Charles Harmon Director of University Relations

Journalist and Alumnus Ed Lightsey donates historic news film toVSU during Georgia Archives Week

A dive into a garbage-filled dumpster by a television anchorman some 30 years ago has led to a "treasure trove of film" to the archives of the Odum Library on the campus of Valdosta State University. (That's how Ed Lightsey, senior correspondent for Georgia Trend Magazine wrote the first sentence of this release.)

"It's true," said Valdosta native Lightsey, a television anchorman and reporter at WALB-TV, Albany, from the late 1960's to 1980. Lightsey attended Valdosta State College in the late 1960's.

"The mid 1970's marked the transition from film to tape in local news coverage, and so one day at that time I spotted the film librarian at WALB tossing a decade of film into the dumpster behind the station to make room for new videos," said Lightsey. He added, "I knew there was some historic film in there so I took off my jacket and tie and climbed in chest deep and started going down in there like a pearl diver to retrieve those treasures." Lightsey said he ended up covered in garbage and grease and emitting an almost visible odor but with over a hundred reels of film.

The film, Lightsey said, contains a pictorial history of South Georgia during the 1960's and 1970's.

"It is as mundane as a county commissioner explaining a tax increase and as fascinating as the black and white film from the 60's depicting a young Sumter County school board member named Jimmy Carter square-dancing with his wife."

VSU Archivist Deborah Davis says a total of 122 reels of film are included in the Lightsey Collection.
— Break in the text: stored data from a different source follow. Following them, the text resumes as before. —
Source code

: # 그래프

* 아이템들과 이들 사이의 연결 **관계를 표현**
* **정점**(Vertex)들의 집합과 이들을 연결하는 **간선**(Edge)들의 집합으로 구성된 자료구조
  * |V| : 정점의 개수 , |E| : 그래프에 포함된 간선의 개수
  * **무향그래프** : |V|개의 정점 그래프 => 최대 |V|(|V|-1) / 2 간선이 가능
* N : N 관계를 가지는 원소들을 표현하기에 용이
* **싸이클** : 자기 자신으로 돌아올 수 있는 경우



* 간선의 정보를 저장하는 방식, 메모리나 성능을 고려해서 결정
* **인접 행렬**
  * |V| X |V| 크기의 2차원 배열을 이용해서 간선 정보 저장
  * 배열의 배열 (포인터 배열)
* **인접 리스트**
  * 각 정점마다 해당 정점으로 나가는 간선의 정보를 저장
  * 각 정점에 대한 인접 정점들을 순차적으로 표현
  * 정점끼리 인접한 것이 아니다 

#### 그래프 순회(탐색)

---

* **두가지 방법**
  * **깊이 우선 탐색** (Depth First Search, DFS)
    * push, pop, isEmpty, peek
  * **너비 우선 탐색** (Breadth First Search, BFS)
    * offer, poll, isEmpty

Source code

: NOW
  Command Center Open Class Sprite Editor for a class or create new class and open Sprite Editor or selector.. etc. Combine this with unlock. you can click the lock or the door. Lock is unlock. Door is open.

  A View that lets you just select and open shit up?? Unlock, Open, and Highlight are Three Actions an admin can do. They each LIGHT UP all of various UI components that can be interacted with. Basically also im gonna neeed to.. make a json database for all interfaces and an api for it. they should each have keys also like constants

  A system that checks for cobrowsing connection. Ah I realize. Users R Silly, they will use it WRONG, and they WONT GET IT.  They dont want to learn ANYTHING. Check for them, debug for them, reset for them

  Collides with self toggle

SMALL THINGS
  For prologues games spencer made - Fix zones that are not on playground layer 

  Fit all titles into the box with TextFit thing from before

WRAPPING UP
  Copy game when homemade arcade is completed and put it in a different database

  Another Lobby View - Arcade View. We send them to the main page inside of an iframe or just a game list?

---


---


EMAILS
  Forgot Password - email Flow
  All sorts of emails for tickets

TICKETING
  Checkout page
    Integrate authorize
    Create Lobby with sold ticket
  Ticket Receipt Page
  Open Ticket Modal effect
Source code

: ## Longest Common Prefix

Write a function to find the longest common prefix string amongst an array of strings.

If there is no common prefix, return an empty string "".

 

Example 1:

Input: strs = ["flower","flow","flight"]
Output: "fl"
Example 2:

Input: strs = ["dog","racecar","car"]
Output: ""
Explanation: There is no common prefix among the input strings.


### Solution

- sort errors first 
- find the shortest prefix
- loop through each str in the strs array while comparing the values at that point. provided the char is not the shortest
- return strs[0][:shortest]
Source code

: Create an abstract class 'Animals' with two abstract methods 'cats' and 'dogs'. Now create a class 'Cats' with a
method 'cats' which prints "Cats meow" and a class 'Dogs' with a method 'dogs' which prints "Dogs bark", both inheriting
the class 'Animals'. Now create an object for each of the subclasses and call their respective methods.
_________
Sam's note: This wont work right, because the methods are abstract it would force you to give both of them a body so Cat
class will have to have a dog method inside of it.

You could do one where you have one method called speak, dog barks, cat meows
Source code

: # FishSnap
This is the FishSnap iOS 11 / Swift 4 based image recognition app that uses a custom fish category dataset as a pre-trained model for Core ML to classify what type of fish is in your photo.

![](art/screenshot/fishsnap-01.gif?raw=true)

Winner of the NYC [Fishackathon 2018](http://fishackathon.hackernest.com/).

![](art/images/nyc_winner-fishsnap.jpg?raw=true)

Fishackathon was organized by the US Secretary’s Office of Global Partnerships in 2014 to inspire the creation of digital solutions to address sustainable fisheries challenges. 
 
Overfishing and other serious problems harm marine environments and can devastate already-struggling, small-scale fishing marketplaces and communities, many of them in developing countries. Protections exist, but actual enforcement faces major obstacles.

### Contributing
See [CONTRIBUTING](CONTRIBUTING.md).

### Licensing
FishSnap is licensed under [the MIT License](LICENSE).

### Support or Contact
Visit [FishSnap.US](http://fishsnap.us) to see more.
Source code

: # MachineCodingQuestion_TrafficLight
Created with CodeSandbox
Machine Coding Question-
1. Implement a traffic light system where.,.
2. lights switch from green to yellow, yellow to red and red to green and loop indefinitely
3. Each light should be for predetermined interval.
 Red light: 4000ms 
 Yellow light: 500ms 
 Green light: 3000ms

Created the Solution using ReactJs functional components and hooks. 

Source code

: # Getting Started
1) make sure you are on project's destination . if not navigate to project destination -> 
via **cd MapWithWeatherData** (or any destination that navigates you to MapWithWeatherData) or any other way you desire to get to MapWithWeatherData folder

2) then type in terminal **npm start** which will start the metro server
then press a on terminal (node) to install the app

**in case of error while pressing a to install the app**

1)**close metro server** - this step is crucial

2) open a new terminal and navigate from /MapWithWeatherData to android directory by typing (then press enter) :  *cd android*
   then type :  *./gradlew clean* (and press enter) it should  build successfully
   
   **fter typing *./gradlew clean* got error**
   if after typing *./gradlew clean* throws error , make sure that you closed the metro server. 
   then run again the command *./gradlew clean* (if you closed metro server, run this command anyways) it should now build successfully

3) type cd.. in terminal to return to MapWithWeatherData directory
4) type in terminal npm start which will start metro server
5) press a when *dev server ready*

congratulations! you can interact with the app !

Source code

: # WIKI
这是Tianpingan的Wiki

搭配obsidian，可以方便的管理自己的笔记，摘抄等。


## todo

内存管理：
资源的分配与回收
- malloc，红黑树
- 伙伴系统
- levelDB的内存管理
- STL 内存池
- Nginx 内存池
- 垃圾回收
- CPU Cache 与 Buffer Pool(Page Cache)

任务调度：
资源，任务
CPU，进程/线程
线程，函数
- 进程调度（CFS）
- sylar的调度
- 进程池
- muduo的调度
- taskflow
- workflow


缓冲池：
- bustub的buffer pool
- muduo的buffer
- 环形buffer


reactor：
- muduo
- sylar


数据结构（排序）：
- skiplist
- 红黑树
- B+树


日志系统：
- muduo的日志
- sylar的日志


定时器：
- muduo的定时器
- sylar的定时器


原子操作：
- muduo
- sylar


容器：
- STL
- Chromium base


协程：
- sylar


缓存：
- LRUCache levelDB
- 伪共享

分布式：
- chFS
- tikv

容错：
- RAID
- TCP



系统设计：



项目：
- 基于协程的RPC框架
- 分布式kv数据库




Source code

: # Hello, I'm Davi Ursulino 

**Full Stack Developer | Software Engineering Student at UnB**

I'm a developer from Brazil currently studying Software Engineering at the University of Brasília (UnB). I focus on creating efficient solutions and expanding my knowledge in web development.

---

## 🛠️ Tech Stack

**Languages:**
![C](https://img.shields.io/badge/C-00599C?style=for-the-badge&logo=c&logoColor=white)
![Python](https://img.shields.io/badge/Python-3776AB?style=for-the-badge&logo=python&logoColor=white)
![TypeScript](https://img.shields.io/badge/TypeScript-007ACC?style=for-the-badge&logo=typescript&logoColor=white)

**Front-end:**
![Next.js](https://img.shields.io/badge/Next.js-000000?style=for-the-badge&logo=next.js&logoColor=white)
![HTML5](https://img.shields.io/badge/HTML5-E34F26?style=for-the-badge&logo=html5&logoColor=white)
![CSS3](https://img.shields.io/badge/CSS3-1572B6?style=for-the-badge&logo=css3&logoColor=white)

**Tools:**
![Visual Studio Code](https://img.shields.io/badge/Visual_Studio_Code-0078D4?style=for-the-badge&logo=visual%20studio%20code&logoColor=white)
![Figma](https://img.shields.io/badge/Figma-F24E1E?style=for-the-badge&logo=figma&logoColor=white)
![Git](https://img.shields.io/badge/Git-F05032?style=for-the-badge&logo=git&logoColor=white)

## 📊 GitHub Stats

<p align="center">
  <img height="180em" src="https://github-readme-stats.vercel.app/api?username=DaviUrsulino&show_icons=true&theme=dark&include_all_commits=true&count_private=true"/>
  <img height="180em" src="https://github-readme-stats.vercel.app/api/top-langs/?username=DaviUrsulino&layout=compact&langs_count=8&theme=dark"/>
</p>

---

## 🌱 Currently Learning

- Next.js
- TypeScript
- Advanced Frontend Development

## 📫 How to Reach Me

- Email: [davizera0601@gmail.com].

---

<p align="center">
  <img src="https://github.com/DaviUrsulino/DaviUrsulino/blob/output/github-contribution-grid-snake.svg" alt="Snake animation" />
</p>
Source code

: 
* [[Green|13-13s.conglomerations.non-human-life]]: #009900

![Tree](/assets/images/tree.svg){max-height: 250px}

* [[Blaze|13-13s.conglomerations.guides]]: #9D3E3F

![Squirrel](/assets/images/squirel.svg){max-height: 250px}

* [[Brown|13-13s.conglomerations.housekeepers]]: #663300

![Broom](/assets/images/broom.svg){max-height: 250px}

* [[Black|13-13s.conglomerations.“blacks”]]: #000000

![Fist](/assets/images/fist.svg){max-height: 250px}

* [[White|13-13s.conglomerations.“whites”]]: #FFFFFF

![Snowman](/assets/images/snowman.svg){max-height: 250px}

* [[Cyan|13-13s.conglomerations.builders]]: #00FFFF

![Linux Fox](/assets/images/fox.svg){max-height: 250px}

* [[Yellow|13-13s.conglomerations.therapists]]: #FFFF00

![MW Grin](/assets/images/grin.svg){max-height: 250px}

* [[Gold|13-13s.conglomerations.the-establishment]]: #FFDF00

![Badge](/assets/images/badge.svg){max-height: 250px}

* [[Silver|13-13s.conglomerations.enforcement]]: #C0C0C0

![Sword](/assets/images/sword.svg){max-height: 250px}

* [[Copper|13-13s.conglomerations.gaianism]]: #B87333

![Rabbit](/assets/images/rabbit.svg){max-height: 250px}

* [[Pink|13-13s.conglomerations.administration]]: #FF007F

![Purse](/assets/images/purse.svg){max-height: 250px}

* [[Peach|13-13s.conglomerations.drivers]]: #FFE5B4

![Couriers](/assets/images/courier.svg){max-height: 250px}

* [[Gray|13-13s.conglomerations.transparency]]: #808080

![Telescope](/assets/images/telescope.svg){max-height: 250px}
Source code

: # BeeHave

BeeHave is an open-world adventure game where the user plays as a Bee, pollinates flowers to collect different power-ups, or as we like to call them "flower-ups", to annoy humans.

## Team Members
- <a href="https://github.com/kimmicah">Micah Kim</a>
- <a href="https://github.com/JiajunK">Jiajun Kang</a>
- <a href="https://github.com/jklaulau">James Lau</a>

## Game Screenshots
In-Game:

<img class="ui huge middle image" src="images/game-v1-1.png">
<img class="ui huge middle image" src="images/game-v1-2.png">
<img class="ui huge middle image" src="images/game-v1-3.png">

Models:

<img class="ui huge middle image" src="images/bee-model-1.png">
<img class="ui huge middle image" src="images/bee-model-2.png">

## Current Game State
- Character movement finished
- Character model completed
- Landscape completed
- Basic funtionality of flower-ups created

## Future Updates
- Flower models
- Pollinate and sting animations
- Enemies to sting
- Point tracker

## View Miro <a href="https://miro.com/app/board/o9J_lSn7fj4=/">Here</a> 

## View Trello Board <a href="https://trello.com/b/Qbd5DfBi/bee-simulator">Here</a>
"This is an important collection for its documentation of Georgia, and specifically South Georgia political and media history. We are very proud of this important acquisition," said Davis, adding that the donation will come during Georgia Archives Week. She said the collection includes early footage of Jimmy Carter, Governor Carl Sanders, and even coverage of the Alday tragedy.

"We will have an official signing to take possession of this collection on Tuesday, October 10 on the fourth floor of the Odum Library at 10 a.m. and the public is invited to attend," said Davis. She added that Ed Lightsey will be present to speak on the history of WALB and television in South Georgia, and sign copies of his book Flashback: The First 50 Years of WALB-TV. Lightsey has continued to cover Georgia through his role as Senior Correspondent for Georgia Trend.